Selain itu, integrasi layanan digital seperti virtual account untuk pembayaran UKT dan PNBP turut memperkuat pemahaman praktis. Mahasiswa dan staf kampus berinteraksi langsung dengan sistem keuangan modern.

Peran Digitalisasi dalam Edukasi Keuangan

Yang jadi sorotan, digitalisasi menjadi pintu masuk dalam membangun literasi. Sistem pembayaran berbasis virtual account memperkenalkan cara kerja transaksi keuangan secara nyata.

Dengan kata lain, penggunaan teknologi tidak hanya mempermudah transaksi, tetapi juga menjadi sarana pembelajaran. Sivitas akademika memahami alur keuangan melalui pengalaman langsung.

Di sisi lain, Bank Mandiri Taspen juga memperluas jangkauan edukasi melalui program pendampingan dan sosialisasi.

Siapa yang Mendapat Dampak dari Program Ini?

Literasi keuangan kampus menyasar seluruh elemen di lingkungan UGM. Mahasiswa menjadi kelompok utama yang mendapatkan pemahaman dasar hingga lanjutan tentang keuangan.

Namun pada saat yang sama, dosen dan tenaga kependidikan juga menjadi bagian penting dari program ini. Mereka diberikan pembekalan untuk mengelola keuangan secara lebih terencana.

Rektor UGM, Ova Emilia, menilai pendekatan ini relevan dengan kebutuhan kampus. Ia menyebut literasi keuangan sebagai fondasi penting dalam meningkatkan kesejahteraan sivitas akademika.

Program literasi keuangan menjadi penting agar seluruh tenaga pendidik memiliki kesiapan finansial yang matang,” kata Ova.

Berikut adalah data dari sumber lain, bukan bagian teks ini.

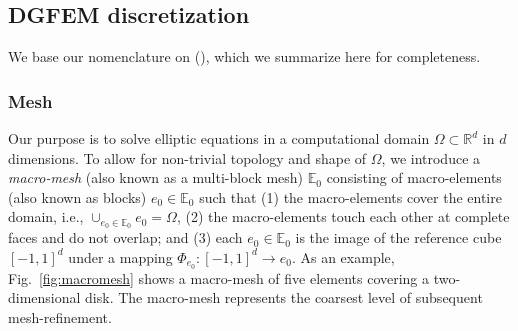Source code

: \subsection{DGFEM discretization}
\label{sec:DGFEM}

We base our nomenclature on (\cite{arnold.d;brezzi.f;cockburn.b;marini.l2002,sherwin20062d,di2011mathematical,fick2014interior,kozdon2018energy,kozdon2019robust}), which we summarize here for completeness.

\subsubsection{Mesh}
\label{sec:mesh}



Our purpose is to solve elliptic equations in a computational domain
$\Omega \subset \mathbb{R}^d$ in $d$ dimensions.  To allow for
non-trivial topology and shape of $\Omega$, we introduce a
\emph{macro-mesh} (also known as a multi-block mesh) $\mathbb{E}_0$ consisting of macro-elements (also known as blocks) $e_0 \in
\mathbb{E}_0$ such that (1) the macro-elements cover the entire
domain, i.e., $\cup_{e_0\in \mathbb{E}_0}e_0=\Omega$, (2) the
macro-elements touch each other at complete faces and do not overlap;
and (3) each $e_0 \in \mathbb{E}_0$ is the image of the reference cube
$[-1,1]^{d}$ under a mapping
  $\Phi_{e_0}:[-1,1]^d\rightarrow e_0$.  As an example,
Fig.~\ref{fig:macromesh} shows a macro-mesh of five elements covering a
two-dimensional disk.  The macro-mesh represents the coarsest level of
subsequent mesh-refinement.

Tak hanya itu, kerja sama ini juga melanjutkan sinergi yang telah berjalan selama kurang lebih satu dekade. Dalam periode tersebut, berbagai program telah memberikan dampak nyata.

Dalam konteks tersebut, literasi keuangan kampus tidak hanya menjadi program tambahan. Ia berkembang menjadi bagian dari sistem pembelajaran yang terintegrasi dengan kebutuhan kehidupan nyata.

Dengan demikian, pemahaman keuangan tidak lagi terbatas pada teori, tetapi menjadi keterampilan yang melekat dalam aktivitas sehari-hari di lingkungan akademik.